:: PROBLEM TO WORK ON ::
Exactly as written, give again the line with "In the previous" and all subsequent lines through the end of the records.

Segment Open

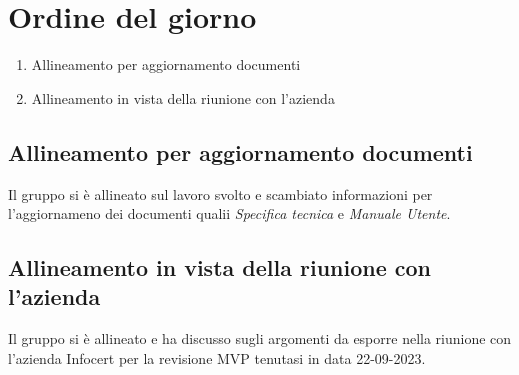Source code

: \section{Ordine del giorno}
\begin{enumerate}
\item Allineamento per aggiornamento documenti
\item Allineamento in vista della riunione con l'azienda
\end{enumerate}

\subsection{Allineamento per aggiornamento documenti}
Il gruppo si è allineato sul lavoro svolto e scambiato informazioni per l'aggiornameno dei documenti qualii \textit{Specifica tecnica} e \textit{Manuale Utente}. 
\subsection{Allineamento in vista della riunione con l'azienda}
Il gruppo si è allineato e ha discusso sugli argomenti da esporre nella riunione con l'azienda Infocert per la revisione MVP tenutasi in data 22-09-2023.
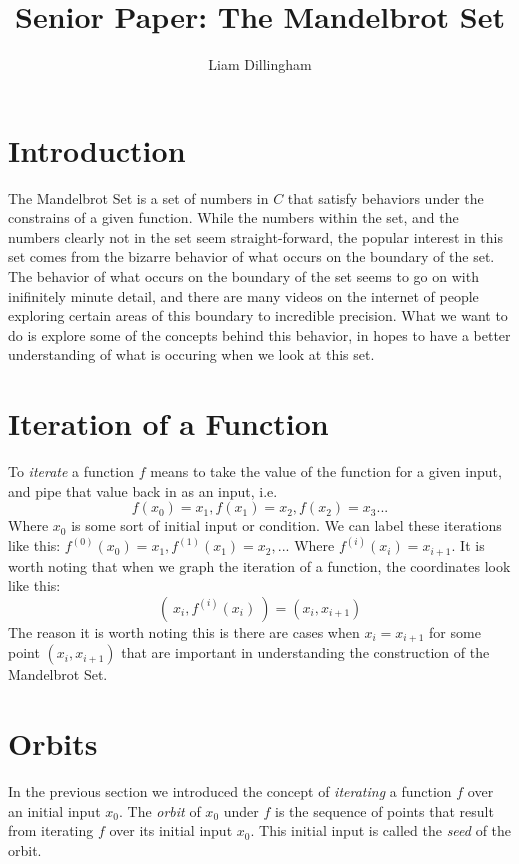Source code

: \documentclass[20pt]{article} %
\title{Senior Paper: The Mandelbrot Set}
\author{Liam Dillingham}
\begin{document}
\maketitle

\section{Introduction}
The Mandelbrot Set is a set of numbers in $\!C$ that satisfy behaviors under the constrains of a given function.  While the numbers within the set, and the numbers clearly not in the set seem straight-forward, the popular interest in this set comes from the bizarre behavior of what occurs on the boundary of the set.  The behavior of what occurs on the boundary of the set seems to go on with inifinitely minute detail, and there are many videos on the internet of people exploring certain areas of this boundary to incredible precision.  What we want to do is explore some of the concepts behind this behavior, in hopes to have a better understanding of what is occuring when we look at this set.

\section{Iteration of a Function}
To \textit{iterate} a function $f$ means to take the value of the function for a given input, and pipe that value back in as an input, i.e. 
$$ f(x_0)=x_1, f(x_1)=x_2, f(x_2)=x_3 ...$$
Where $x_0$ is some sort of initial input or condition.  We can label these iterations like this: $f^{(0)}(x_0)=x_1, f^{(1)}(x_1)=x_2, ...$ Where $f^{(i)}(x_i)=x_{i+1}$.  It is worth noting that when we graph the iteration of a function, the coordinates look like this: 
$$( \ x_i, f^{(i)}(x_i)\ ) = (x_i, x_{i+1}) $$ 
The reason it is worth noting this is there are cases when $x_i = x_{i+1}$ for some point $(x_i, x_{i+1})$ that are important in understanding the construction of the Mandelbrot Set.

\section{Orbits}
In the previous section we introduced the concept of \textit{iterating} a function $f$ over an initial input $x_0$.  The \textit{orbit} of $x_0$ under $f$ is the sequence of points that result from iterating $f$ over its initial input $x_0$.  This initial input is called the \textit{seed} of the orbit. \\
\end{document}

Segment Closed

:: WRITTEN REPLY ::
In the previous section we introduced the concept of \textit{iterating} a function $f$ over an initial input $x_0$.  The \textit{orbit} of $x_0$ under $f$ is the sequence of points that result from iterating $f$ over its initial input $x_0$.  This initial input is called the \textit{seed} of the orbit. \\
\end{document}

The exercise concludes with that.